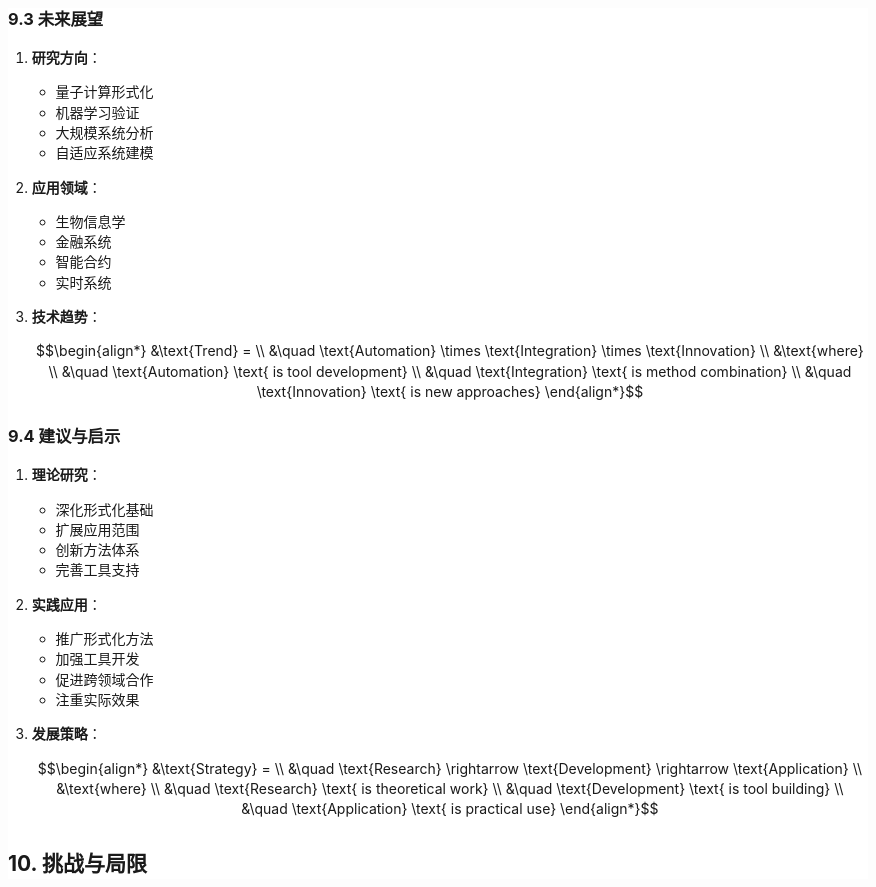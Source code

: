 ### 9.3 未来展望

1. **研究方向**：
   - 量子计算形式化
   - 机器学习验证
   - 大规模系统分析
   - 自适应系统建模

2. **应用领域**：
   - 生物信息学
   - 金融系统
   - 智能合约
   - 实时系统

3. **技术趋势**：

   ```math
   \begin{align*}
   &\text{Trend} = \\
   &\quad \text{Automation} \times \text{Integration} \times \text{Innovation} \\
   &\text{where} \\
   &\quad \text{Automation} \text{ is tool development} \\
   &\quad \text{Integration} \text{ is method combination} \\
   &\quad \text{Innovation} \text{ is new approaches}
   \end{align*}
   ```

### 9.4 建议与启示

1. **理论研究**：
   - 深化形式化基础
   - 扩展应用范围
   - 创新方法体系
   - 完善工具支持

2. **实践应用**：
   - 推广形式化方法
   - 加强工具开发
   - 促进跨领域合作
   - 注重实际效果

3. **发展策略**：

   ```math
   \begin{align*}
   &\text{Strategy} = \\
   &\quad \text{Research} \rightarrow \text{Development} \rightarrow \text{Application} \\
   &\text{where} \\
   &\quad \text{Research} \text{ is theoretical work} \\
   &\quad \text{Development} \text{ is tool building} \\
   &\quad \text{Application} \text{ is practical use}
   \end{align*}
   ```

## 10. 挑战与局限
************
Problem ::
Give the entries again exactly, but skip every image.

Response to this task ::
Source code

: ### 9.3 未来展望

1. **研究方向**：
   - 量子计算形式化
   - 机器学习验证
   - 大规模系统分析
   - 自适应系统建模

2. **应用领域**：
   - 生物信息学
   - 金融系统
   - 智能合约
   - 实时系统

3. **技术趋势**：

   ```math
   \begin{align*}
   &\text{Trend} = \\
   &\quad \text{Automation} \times \text{Integration} \times \text{Innovation} \\
   &\text{where} \\
   &\quad \text{Automation} \text{ is tool development} \\
   &\quad \text{Integration} \text{ is method combination} \\
   &\quad \text{Innovation} \text{ is new approaches}
   \end{align*}
   ```

### 9.4 建议与启示

1. **理论研究**：
   - 深化形式化基础
   - 扩展应用范围
   - 创新方法体系
   - 完善工具支持

2. **实践应用**：
   - 推广形式化方法
   - 加强工具开发
   - 促进跨领域合作
   - 注重实际效果

3. **发展策略**：

   ```math
   \begin{align*}
   &\text{Strategy} = \\
   &\quad \text{Research} \rightarrow \text{Development} \rightarrow \text{Application} \\
   &\text{where} \\
   &\quad \text{Research} \text{ is theoretical work} \\
   &\quad \text{Development} \text{ is tool building} \\
   &\quad \text{Application} \text{ is practical use}
   \end{align*}
   ```

## 10. 挑战与局限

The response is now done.